Start of Block
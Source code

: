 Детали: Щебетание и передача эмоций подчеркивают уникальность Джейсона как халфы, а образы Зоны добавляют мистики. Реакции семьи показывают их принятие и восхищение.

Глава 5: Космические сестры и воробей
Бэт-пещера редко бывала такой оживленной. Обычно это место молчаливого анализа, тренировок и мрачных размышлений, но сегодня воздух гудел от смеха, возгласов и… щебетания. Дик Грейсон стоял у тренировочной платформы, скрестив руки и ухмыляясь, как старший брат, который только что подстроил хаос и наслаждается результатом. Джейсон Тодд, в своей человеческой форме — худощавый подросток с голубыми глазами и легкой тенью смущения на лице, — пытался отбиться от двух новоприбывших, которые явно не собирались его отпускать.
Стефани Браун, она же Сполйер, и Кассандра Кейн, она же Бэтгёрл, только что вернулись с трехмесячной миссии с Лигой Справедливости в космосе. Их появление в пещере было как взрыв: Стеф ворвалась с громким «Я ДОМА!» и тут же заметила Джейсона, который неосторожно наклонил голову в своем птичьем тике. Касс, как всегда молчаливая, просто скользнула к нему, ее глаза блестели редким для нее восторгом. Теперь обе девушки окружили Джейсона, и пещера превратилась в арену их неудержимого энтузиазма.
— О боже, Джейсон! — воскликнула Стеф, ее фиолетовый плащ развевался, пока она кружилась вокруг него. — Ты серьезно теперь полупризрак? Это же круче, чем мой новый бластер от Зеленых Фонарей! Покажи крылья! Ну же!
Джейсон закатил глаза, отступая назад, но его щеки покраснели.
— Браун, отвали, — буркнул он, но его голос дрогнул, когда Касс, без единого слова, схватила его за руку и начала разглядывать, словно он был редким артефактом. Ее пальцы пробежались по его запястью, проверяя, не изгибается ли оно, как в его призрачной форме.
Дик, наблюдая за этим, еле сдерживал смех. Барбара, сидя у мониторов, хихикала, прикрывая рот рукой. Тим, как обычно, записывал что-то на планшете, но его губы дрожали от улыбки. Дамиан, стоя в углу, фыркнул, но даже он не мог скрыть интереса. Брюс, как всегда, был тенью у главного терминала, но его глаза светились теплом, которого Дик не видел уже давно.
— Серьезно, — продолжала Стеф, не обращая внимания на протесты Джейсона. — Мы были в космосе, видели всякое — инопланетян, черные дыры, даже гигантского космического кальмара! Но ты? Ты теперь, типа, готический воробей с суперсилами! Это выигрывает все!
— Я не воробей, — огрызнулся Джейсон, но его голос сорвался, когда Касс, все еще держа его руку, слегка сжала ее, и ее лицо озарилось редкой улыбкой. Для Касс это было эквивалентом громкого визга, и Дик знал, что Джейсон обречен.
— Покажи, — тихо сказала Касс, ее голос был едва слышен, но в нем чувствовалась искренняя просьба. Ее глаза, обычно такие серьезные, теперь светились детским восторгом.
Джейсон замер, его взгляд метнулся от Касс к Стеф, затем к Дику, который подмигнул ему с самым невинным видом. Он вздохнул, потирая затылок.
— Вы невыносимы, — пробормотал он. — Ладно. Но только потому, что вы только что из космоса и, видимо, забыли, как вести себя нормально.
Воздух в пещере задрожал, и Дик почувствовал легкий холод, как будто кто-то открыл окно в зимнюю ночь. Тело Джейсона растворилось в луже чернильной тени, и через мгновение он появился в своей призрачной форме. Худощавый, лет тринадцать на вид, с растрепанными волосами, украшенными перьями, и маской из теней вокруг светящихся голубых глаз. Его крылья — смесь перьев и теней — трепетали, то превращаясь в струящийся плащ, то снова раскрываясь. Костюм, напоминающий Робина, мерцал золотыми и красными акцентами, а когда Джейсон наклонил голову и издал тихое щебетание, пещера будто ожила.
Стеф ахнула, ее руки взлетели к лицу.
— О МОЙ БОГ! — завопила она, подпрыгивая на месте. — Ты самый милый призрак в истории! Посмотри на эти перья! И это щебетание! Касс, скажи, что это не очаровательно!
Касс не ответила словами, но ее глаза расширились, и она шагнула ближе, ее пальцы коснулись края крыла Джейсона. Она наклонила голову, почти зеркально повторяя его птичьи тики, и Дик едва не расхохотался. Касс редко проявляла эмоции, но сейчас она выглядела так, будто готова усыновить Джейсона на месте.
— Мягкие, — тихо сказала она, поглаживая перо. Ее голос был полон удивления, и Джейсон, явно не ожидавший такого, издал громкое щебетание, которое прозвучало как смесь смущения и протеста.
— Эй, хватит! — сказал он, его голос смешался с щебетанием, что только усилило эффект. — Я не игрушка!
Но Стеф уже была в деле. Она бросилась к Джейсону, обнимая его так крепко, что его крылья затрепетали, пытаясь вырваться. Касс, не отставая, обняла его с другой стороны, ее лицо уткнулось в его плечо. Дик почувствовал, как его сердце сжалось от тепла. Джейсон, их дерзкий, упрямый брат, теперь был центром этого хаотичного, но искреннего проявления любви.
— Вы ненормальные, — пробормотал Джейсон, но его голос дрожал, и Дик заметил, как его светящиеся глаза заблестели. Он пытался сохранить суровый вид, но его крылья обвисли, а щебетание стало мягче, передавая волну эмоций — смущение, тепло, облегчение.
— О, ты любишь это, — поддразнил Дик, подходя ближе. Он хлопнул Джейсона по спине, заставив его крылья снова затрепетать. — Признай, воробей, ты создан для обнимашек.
End of Block
§ **What is needed**: Search the records for the string "лицо" and, wherever a line contains it, please copy that line.

§ **Answer section**:
— Я не воробей, — огрызнулся Джейсон, но его голос сорвался, когда Касс, все еще держа его руку, слегка сжала ее, и ее лицо озарилось редкой улыбкой. Для Касс это было эквивалентом громкого визга, и Дик знал, что Джейсон обречен.
Но Стеф уже была в деле. Она бросилась к Джейсону, обнимая его так крепко, что его крылья затрепетали, пытаясь вырваться. Касс, не отставая, обняла его с другой стороны, ее лицо уткнулось в его плечо. Дик почувствовал, как его сердце сжалось от тепла. Джейсон, их дерзкий, упрямый брат, теперь был центром этого хаотичного, но искреннего проявления любви.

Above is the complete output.